Are We Having Fun Yet? ‘Party Down’ and the Sadness of the Sitcom Revival

Are We Having Fun Yet? ‘Party Down’ and the Sadness of the Sitcom Revival

Because Anderson died in 2018, the role of judge has passed to Melissa Rauch as Harry’s chipper, idealistic daughter, Abby. And because it’s the 21st century, Dan (Larroquette, the only returning star) is now a mellowed, H.R.-compliant widower and a public defender, with a soft heart under his crabby shell.

A running joke of this “Night Court” is that the judicial facilities haven’t been renovated in decades. Likewise, this sitcom, beyond Dan’s rehabilitation, plays like it was mummified in 1992. There’s the same parade of flashers and hucksters, a supporting cast of zinger-delivery machines and the occasional stabs at pre-“Seinfeld”-ian hugging and learning. Familiarity seems to have paid off, though; NBC has already ordered a second season. Never underestimate the market for brand-new reruns.

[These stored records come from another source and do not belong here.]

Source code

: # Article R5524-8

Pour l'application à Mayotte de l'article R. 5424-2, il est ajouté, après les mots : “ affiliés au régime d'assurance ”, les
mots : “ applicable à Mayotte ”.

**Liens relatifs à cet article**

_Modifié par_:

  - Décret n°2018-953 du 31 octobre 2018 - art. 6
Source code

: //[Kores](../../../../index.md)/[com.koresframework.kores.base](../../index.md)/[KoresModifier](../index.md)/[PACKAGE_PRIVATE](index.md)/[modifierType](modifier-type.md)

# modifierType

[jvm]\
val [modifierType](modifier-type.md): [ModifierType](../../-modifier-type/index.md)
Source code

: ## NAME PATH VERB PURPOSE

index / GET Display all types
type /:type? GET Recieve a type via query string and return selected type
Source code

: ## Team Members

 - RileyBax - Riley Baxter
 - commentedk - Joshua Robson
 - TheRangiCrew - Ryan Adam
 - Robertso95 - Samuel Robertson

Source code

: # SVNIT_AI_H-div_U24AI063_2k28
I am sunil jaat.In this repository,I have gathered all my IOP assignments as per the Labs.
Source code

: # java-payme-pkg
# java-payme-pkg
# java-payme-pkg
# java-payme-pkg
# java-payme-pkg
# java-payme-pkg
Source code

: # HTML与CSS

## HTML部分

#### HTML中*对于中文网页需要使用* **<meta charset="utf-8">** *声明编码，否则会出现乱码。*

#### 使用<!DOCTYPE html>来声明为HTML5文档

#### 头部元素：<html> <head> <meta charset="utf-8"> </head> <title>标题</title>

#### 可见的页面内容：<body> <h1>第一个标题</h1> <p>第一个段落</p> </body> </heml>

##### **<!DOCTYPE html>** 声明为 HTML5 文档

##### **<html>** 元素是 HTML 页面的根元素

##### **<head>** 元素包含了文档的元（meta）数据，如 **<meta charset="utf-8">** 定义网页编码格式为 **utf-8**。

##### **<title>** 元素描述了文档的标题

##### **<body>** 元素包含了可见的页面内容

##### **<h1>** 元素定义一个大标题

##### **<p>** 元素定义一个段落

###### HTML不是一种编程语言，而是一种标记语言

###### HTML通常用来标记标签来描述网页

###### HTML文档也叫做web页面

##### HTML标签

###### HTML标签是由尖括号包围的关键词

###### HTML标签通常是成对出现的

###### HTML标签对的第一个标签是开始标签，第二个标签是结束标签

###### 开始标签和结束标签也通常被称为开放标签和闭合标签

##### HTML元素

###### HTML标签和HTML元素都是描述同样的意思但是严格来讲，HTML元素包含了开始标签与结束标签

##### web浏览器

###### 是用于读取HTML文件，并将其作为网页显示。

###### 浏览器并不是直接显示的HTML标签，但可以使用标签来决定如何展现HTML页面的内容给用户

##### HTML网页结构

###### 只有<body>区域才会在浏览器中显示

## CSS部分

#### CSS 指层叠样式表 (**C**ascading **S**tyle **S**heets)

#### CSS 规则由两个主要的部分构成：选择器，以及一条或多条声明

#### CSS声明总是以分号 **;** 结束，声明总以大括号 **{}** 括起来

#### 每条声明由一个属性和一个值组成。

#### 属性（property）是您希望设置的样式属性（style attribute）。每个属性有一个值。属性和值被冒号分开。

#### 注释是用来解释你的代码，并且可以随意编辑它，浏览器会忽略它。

As for Netflix’s “That ’90s Show,” successor to Fox’s “That ’70s Show,” the best thing I can say is that it is better than “That ’80s Show,” the short-lived 2002 attempt to spin off the nostalgia franchise for the age of car-battery-sized cellphones.

“That ’90s Show” is a “legacyquel,” a phenomenon unfortunately common enough that we need a word for it: a continuation in which original cast members hand off the franchise to a new generation. Here, Eric Forman (Topher Grace) and Donna Pinciotti (Laura Prepon) leave their daughter, Leia (Callie Haverda), to spend the summer with Eric’s parents, Kitty (Debra Jo Rupp) and Red (Kurtwood Smith).

Rupp and Smith are still a treat, but they remain peripheral to the main stories, which surround Leia with new, off-brand versions of her parents’ Frampton-era cronies. (Several original cast members, including Mila Kunis, Ashton Kutcher and Wilmer Valderrama, reappear to the ear shattering “WOO!”s of the studio audience.) “That ’70s Show” was never a weighty historical document, but it worked because beyond its high jinks, it had a specific sense of its time. “That ’90s Show” feels more like Leia is living in her parents’ past, and we are too.